-------- Source records --------
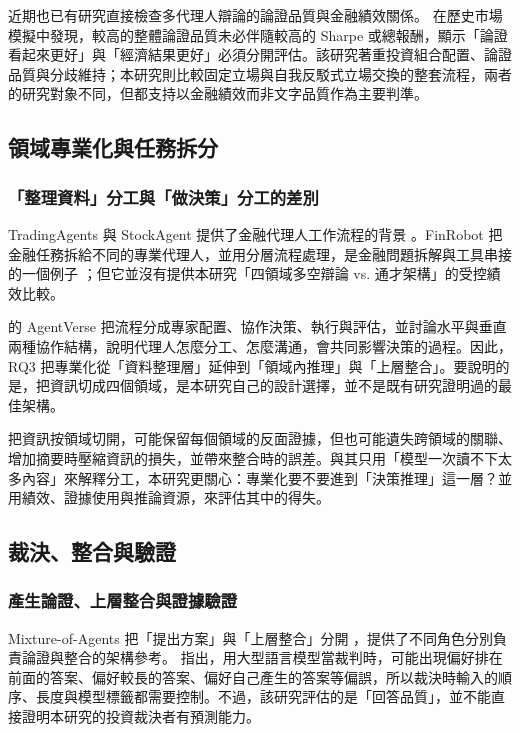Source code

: \documentclass[12pt,a4paper]{article}
\numberwithin{table}{section}
\numberwithin{figure}{section}
\begin{document}
近期也已有研究直接檢查多代理人辯論的論證品質與金融績效關係。\citet{huang2026explainabletrading} 在歷史市場模擬中發現，較高的整體論證品質未必伴隨較高的 Sharpe 或總報酬，顯示「論證看起來更好」與「經濟結果更好」必須分開評估。該研究著重投資組合配置、論證品質與分歧維持；本研究則比較固定立場與自我反駁式立場交換的整套流程，兩者的研究對象不同，但都支持以金融績效而非文字品質作為主要判準。
\subsection{領域專業化與任務拆分}

\subsubsection{「整理資料」分工與「做決策」分工的差別}
TradingAgents 與 StockAgent 提供了金融代理人工作流程的背景 \citep{xiao2024tradingagents,zhang2024stockagent}。FinRobot 把金融任務拆給不同的專業代理人，並用分層流程處理，是金融問題拆解與工具串接的一個例子 \citep{yang2024finrobot}；但它並沒有提供本研究「四領域多空辯論 vs. 通才架構」的受控績效比較。

\citet{chen2023agentverse} 的 AgentVerse 把流程分成專家配置、協作決策、執行與評估，並討論水平與垂直兩種協作結構，說明代理人怎麼分工、怎麼溝通，會共同影響決策的過程。因此，RQ3 把專業化從「資料整理層」延伸到「領域內推理」與「上層整合」。要說明的是，把資訊切成四個領域，是本研究自己的設計選擇，並不是既有研究證明過的最佳架構。

把資訊按領域切開，可能保留每個領域的反面證據，但也可能遺失跨領域的關聯、增加摘要時壓縮資訊的損失，並帶來整合時的誤差。與其只用「模型一次讀不下太多內容」來解釋分工，本研究更關心：專業化要不要進到「決策推理」這一層？並用績效、證據使用與推論資源，來評估其中的得失。

\subsection{裁決、整合與驗證}
\subsubsection{產生論證、上層整合與證據驗證}
Mixture-of-Agents 把「提出方案」與「上層整合」分開 \citep{wang2024moa}，提供了不同角色分別負責論證與整合的架構參考。\citet{zheng2023judge} 指出，用大型語言模型當裁判時，可能出現偏好排在前面的答案、偏好較長的答案、偏好自己產生的答案等偏誤，所以裁決時輸入的順序、長度與模型標籤都需要控制。不過，該研究評估的是「回答品質」，並不能直接證明本研究的投資裁決者有預測能力。
\end{document}
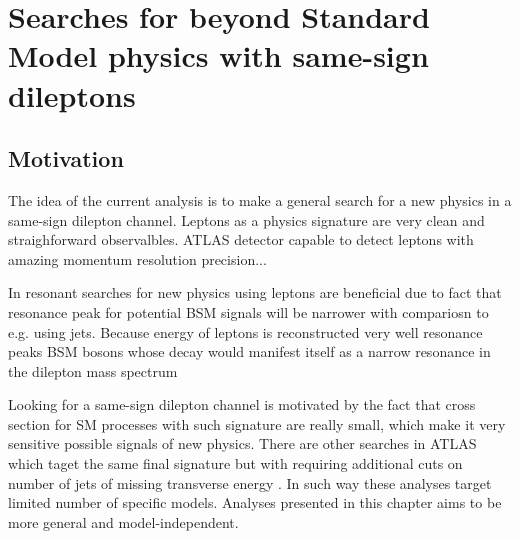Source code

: \chapter{Searches for beyond Standard Model physics with same-sign dileptons}
\label{chap:SS}
\section{Motivation}



The idea of the current analysis is to make a general search for a new physics in a same-sign dilepton channel. \toFix
Leptons as a physics signature are very clean and straighforward observalbles. 
ATLAS detector capable to detect leptons with amazing momentum resolution precision... 

In resonant searches for new physics using leptons are beneficial due to fact that resonance peak for potential BSM signals will be narrower with compariosn to e.g. using jets.
Because energy of leptons is reconstructed very well resonance peaks 
BSM bosons whose decay would manifest itself as a narrow resonance in the dilepton mass spectrum

Looking for a same-sign dilepton channel is motivated by the fact that cross section for SM processes with such signature are really small, which make 
it very sensitive possible signals of new physics.  \toFix
There are other searches in ATLAS which taget the same final signature but with requiring additional cuts on number of jets \toFix[link] of missing transverse energy \toFix[link].
In such way these analyses target limited number of specific models.
Analyses presented in this chapter aims to be more general and model-independent. 

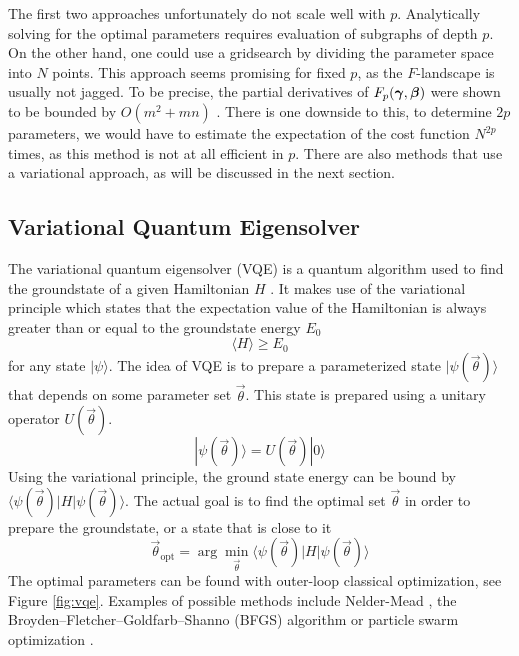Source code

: The first two approaches unfortunately do not scale well with $p$. Analytically solving for the optimal parameters requires evaluation of subgraphs of depth $p$. On the other hand, one could use a gridsearch by dividing the parameter space into $N$ points. This approach seems promising for fixed $p$, as the $F$-landscape is usually not jagged. To be precise, the partial derivatives of $F_p(\bm{\gamma},\bm{\beta})$ were shown to be bounded by $O(m^2+mn)$ \cite{FGG14}. There is one downside to this, to determine $2p$ parameters, we would have to estimate the expectation of the cost function $N^{2p}$ times, as this method is not at all efficient in $p$. There are also methods that use a variational approach, as will be discussed in the next section.

\subsection{Variational Quantum Eigensolver}
\label{sec:vqe}
The variational quantum eigensolver (VQE) is a quantum algorithm used to find the groundstate of a given Hamiltonian $H$ \cite{VQE, MRBA16}. It makes use of the variational principle which states that the expectation value of the Hamiltonian is always greater than or equal to the groundstate energy $E_0$  \cite{Griffiths}
\begin{equation}
\langle H \rangle \geq E_0
\end{equation}
for any state $|\psi\rangle$. The idea of VQE is to prepare a parameterized state $|\psi  (\vec{\theta}) \rangle$ that depends on some parameter set $\vec{\theta}$. This state is prepared using a unitary operator $U(\vec{\theta})$.
\begin{equation}
|\psi (\vec{\theta}) \rangle = U(\vec{\theta})|0\rangle
\label{eq:vqe-parametrized-unitary}
\end{equation} 
Using the variational principle, the ground state energy can be bound by $\langle \psi(\vec{\theta})|H|\psi(\vec{\theta})\rangle$. The actual goal is to find the optimal set $\vec{\theta}$ in order to prepare the groundstate, or a state that is close to it
\begin{equation}
\vec{\theta}_{\text{opt}} = \arg \min_{\vec{\theta}} \langle \psi(\vec{\theta})|H|\psi(\vec{\theta})\rangle
\end{equation}
The optimal parameters can be found with outer-loop classical optimization, see Figure \ref{fig:vqe}. Examples of possible methods include Nelder-Mead \cite{NelderMead}, the Broyden–Fletcher–Goldfarb–Shanno (BFGS) algorithm \cite{BFGS} or particle swarm optimization \cite{PSO1, PSO2}.


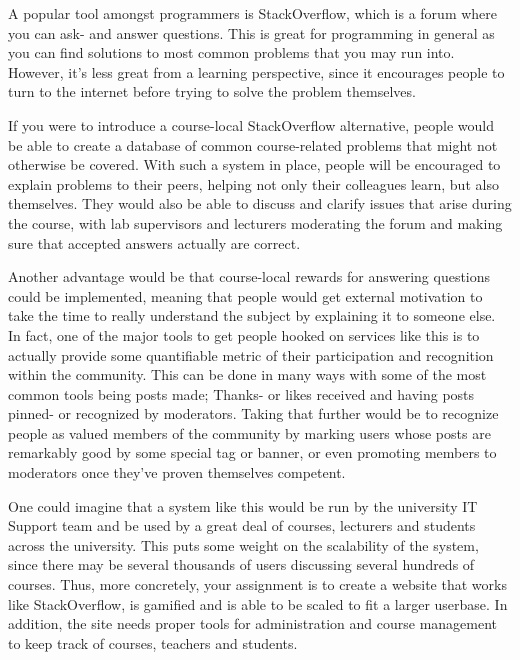 \begin{refsection}
A popular tool amongst programmers is StackOverflow, which is a forum where you can ask- and answer questions. This is great for programming in general as you can find solutions to most common problems that you may run into. However, it's less great from a learning perspective, since it encourages people to turn to the internet before trying to solve the problem themselves.

If you were to introduce a course-local StackOverflow alternative, people would be able to create a database of common course-related problems that might not otherwise be covered. With such a system in place, people will be encouraged to explain problems to their peers, helping not only their colleagues learn, but also themselves. They would also be able to discuss and clarify issues that arise during the course, with lab supervisors and lecturers moderating the forum and making sure that accepted answers actually are correct.

Another advantage would be that course-local rewards for answering questions could be implemented, meaning that people would get external motivation to take the time to really understand the subject by explaining it to someone else. In fact, one of the major tools to get people hooked on services like this is to actually provide some quantifiable metric of their participation and recognition within the community. This can be done in many ways with some of the most common tools being posts made; Thanks- or likes received and having posts pinned- or recognized by moderators. Taking that further would be to recognize people as valued members of the community by marking users whose posts are remarkably good by some special tag or banner, or even promoting members to moderators once they've proven themselves competent.

One could imagine that a system like this would be run by the university IT Support team and be used by a great deal of courses, lecturers and students across the university. This puts some weight on the scalability of the system, since there may be several thousands of users discussing several hundreds of courses. Thus, more concretely, your assignment is to create a website that works like StackOverflow, is gamified and is able to be scaled to fit a larger userbase. In addition, the site needs proper tools for administration and course management to keep track of courses, teachers and students.


\end{refsection}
--------
> **To do**
Which of the lines above contain "citet"? Return them all.

> **Answer section**
近期也已有研究直接檢查多代理人辯論的論證品質與金融績效關係。\citet{huang2026explainabletrading} 在歷史市場模擬中發現，較高的整體論證品質未必伴隨較高的 Sharpe 或總報酬，顯示「論證看起來更好」與「經濟結果更好」必須分開評估。該研究著重投資組合配置、論證品質與分歧維持；本研究則比較固定立場與自我反駁式立場交換的整套流程，兩者的研究對象不同，但都支持以金融績效而非文字品質作為主要判準。
\citet{chen2023agentverse} 的 AgentVerse 把流程分成專家配置、協作決策、執行與評估，並討論水平與垂直兩種協作結構，說明代理人怎麼分工、怎麼溝通，會共同影響決策的過程。因此，RQ3 把專業化從「資料整理層」延伸到「領域內推理」與「上層整合」。要說明的是，把資訊切成四個領域，是本研究自己的設計選擇，並不是既有研究證明過的最佳架構。
Mixture-of-Agents 把「提出方案」與「上層整合」分開 \citep{wang2024moa}，提供了不同角色分別負責論證與整合的架構參考。\citet{zheng2023judge} 指出，用大型語言模型當裁判時，可能出現偏好排在前面的答案、偏好較長的答案、偏好自己產生的答案等偏誤，所以裁決時輸入的順序、長度與模型標籤都需要控制。不過，該研究評估的是「回答品質」，並不能直接證明本研究的投資裁決者有預測能力。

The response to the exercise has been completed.